_Aim of the task_: Return all entries below exactly. Skip nothing.

Stored dataset items:
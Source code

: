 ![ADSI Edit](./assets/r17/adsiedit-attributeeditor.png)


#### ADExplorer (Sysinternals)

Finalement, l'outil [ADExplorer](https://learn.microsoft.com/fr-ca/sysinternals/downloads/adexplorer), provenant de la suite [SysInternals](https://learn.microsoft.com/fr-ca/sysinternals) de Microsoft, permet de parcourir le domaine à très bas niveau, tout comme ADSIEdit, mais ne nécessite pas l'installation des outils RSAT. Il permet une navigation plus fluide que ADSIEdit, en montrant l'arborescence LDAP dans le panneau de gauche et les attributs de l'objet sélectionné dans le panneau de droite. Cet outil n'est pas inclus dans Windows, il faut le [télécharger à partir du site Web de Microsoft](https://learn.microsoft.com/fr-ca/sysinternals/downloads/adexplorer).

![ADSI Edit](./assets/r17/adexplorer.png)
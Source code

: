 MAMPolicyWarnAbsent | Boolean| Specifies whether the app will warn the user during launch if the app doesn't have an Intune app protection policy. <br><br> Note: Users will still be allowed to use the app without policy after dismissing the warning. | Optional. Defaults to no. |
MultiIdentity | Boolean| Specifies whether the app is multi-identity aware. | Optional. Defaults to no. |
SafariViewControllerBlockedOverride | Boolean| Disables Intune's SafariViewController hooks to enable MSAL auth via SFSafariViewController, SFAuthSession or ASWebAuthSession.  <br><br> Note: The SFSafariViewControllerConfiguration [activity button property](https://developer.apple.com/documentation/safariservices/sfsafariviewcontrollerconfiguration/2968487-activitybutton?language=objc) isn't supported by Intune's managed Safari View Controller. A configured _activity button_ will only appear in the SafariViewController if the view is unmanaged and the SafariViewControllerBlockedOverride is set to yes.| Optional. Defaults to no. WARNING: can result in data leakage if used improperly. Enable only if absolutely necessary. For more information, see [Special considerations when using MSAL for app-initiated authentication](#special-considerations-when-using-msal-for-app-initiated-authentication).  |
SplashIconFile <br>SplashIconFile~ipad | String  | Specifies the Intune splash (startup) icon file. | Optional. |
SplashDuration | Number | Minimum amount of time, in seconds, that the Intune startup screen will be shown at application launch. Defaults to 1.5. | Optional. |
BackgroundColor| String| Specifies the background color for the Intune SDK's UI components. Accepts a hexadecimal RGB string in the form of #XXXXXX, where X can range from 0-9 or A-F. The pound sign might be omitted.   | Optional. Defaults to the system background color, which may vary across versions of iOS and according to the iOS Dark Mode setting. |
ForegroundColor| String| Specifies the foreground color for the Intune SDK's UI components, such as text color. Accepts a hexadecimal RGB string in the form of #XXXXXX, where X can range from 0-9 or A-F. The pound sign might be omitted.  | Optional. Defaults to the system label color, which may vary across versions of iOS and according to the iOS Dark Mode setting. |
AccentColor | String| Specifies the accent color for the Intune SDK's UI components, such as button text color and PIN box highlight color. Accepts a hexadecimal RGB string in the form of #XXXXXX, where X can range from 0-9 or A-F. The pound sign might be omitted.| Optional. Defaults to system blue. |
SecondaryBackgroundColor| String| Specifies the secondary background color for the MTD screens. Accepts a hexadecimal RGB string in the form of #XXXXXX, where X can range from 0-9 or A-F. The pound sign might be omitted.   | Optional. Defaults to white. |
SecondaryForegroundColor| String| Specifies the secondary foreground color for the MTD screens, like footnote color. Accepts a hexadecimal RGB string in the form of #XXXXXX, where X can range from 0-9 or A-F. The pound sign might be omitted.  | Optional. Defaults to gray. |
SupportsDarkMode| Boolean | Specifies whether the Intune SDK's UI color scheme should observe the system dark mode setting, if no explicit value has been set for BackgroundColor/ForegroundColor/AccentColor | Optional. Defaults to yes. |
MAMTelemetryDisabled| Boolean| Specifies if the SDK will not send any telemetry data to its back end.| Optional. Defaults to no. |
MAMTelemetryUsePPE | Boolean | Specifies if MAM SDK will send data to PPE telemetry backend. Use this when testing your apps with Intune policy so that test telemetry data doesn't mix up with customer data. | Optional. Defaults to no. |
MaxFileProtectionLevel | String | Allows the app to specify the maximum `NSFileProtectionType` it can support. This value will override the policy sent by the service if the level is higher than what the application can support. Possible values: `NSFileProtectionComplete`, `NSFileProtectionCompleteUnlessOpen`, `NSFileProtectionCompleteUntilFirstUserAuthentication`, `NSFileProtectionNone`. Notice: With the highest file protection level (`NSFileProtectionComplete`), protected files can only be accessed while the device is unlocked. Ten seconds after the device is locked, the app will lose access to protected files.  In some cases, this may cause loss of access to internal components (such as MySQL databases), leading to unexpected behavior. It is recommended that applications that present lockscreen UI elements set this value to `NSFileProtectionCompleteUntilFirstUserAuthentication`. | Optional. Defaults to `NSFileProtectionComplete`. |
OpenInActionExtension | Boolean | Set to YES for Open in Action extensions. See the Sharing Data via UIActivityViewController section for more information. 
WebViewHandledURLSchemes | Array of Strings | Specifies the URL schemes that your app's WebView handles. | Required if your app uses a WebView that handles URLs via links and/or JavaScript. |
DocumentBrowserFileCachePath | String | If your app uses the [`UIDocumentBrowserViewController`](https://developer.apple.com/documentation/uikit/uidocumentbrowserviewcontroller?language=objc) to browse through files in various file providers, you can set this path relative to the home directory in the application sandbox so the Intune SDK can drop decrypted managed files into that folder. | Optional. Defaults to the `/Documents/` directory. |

_Final answer_:
Source code

: ![ADSI Edit](./assets/r17/adsiedit-attributeeditor.png)


#### ADExplorer (Sysinternals)

Finalement, l'outil [ADExplorer](https://learn.microsoft.com/fr-ca/sysinternals/downloads/adexplorer), provenant de la suite [SysInternals](https://learn.microsoft.com/fr-ca/sysinternals) de Microsoft, permet de parcourir le domaine à très bas niveau, tout comme ADSIEdit, mais ne nécessite pas l'installation des outils RSAT. Il permet une navigation plus fluide que ADSIEdit, en montrant l'arborescence LDAP dans le panneau de gauche et les attributs de l'objet sélectionné dans le panneau de droite. Cet outil n'est pas inclus dans Windows, il faut le [télécharger à partir du site Web de Microsoft](https://learn.microsoft.com/fr-ca/sysinternals/downloads/adexplorer).

![ADSI Edit](./assets/r17/adexplorer.png)
Source code

: MAMPolicyWarnAbsent | Boolean| Specifies whether the app will warn the user during launch if the app doesn't have an Intune app protection policy. <br><br> Note: Users will still be allowed to use the app without policy after dismissing the warning. | Optional. Defaults to no. |
MultiIdentity | Boolean| Specifies whether the app is multi-identity aware. | Optional. Defaults to no. |
SafariViewControllerBlockedOverride | Boolean| Disables Intune's SafariViewController hooks to enable MSAL auth via SFSafariViewController, SFAuthSession or ASWebAuthSession.  <br><br> Note: The SFSafariViewControllerConfiguration [activity button property](https://developer.apple.com/documentation/safariservices/sfsafariviewcontrollerconfiguration/2968487-activitybutton?language=objc) isn't supported by Intune's managed Safari View Controller. A configured _activity button_ will only appear in the SafariViewController if the view is unmanaged and the SafariViewControllerBlockedOverride is set to yes.| Optional. Defaults to no. WARNING: can result in data leakage if used improperly. Enable only if absolutely necessary. For more information, see [Special considerations when using MSAL for app-initiated authentication](#special-considerations-when-using-msal-for-app-initiated-authentication).  |
SplashIconFile <br>SplashIconFile~ipad | String  | Specifies the Intune splash (startup) icon file. | Optional. |
SplashDuration | Number | Minimum amount of time, in seconds, that the Intune startup screen will be shown at application launch. Defaults to 1.5. | Optional. |
BackgroundColor| String| Specifies the background color for the Intune SDK's UI components. Accepts a hexadecimal RGB string in the form of #XXXXXX, where X can range from 0-9 or A-F. The pound sign might be omitted.   | Optional. Defaults to the system background color, which may vary across versions of iOS and according to the iOS Dark Mode setting. |
ForegroundColor| String| Specifies the foreground color for the Intune SDK's UI components, such as text color. Accepts a hexadecimal RGB string in the form of #XXXXXX, where X can range from 0-9 or A-F. The pound sign might be omitted.  | Optional. Defaults to the system label color, which may vary across versions of iOS and according to the iOS Dark Mode setting. |
AccentColor | String| Specifies the accent color for the Intune SDK's UI components, such as button text color and PIN box highlight color. Accepts a hexadecimal RGB string in the form of #XXXXXX, where X can range from 0-9 or A-F. The pound sign might be omitted.| Optional. Defaults to system blue. |
SecondaryBackgroundColor| String| Specifies the secondary background color for the MTD screens. Accepts a hexadecimal RGB string in the form of #XXXXXX, where X can range from 0-9 or A-F. The pound sign might be omitted.   | Optional. Defaults to white. |
SecondaryForegroundColor| String| Specifies the secondary foreground color for the MTD screens, like footnote color. Accepts a hexadecimal RGB string in the form of #XXXXXX, where X can range from 0-9 or A-F. The pound sign might be omitted.  | Optional. Defaults to gray. |
SupportsDarkMode| Boolean | Specifies whether the Intune SDK's UI color scheme should observe the system dark mode setting, if no explicit value has been set for BackgroundColor/ForegroundColor/AccentColor | Optional. Defaults to yes. |
MAMTelemetryDisabled| Boolean| Specifies if the SDK will not send any telemetry data to its back end.| Optional. Defaults to no. |
MAMTelemetryUsePPE | Boolean | Specifies if MAM SDK will send data to PPE telemetry backend. Use this when testing your apps with Intune policy so that test telemetry data doesn't mix up with customer data. | Optional. Defaults to no. |
MaxFileProtectionLevel | String | Allows the app to specify the maximum `NSFileProtectionType` it can support. This value will override the policy sent by the service if the level is higher than what the application can support. Possible values: `NSFileProtectionComplete`, `NSFileProtectionCompleteUnlessOpen`, `NSFileProtectionCompleteUntilFirstUserAuthentication`, `NSFileProtectionNone`. Notice: With the highest file protection level (`NSFileProtectionComplete`), protected files can only be accessed while the device is unlocked. Ten seconds after the device is locked, the app will lose access to protected files.  In some cases, this may cause loss of access to internal components (such as MySQL databases), leading to unexpected behavior. It is recommended that applications that present lockscreen UI elements set this value to `NSFileProtectionCompleteUntilFirstUserAuthentication`. | Optional. Defaults to `NSFileProtectionComplete`. |
OpenInActionExtension | Boolean | Set to YES for Open in Action extensions. See the Sharing Data via UIActivityViewController section for more information. 
WebViewHandledURLSchemes | Array of Strings | Specifies the URL schemes that your app's WebView handles. | Required if your app uses a WebView that handles URLs via links and/or JavaScript. |
DocumentBrowserFileCachePath | String | If your app uses the [`UIDocumentBrowserViewController`](https://developer.apple.com/documentation/uikit/uidocumentbrowserviewcontroller?language=objc) to browse through files in various file providers, you can set this path relative to the home directory in the application sandbox so the Intune SDK can drop decrypted managed files into that folder. | Optional. Defaults to the `/Documents/` directory. |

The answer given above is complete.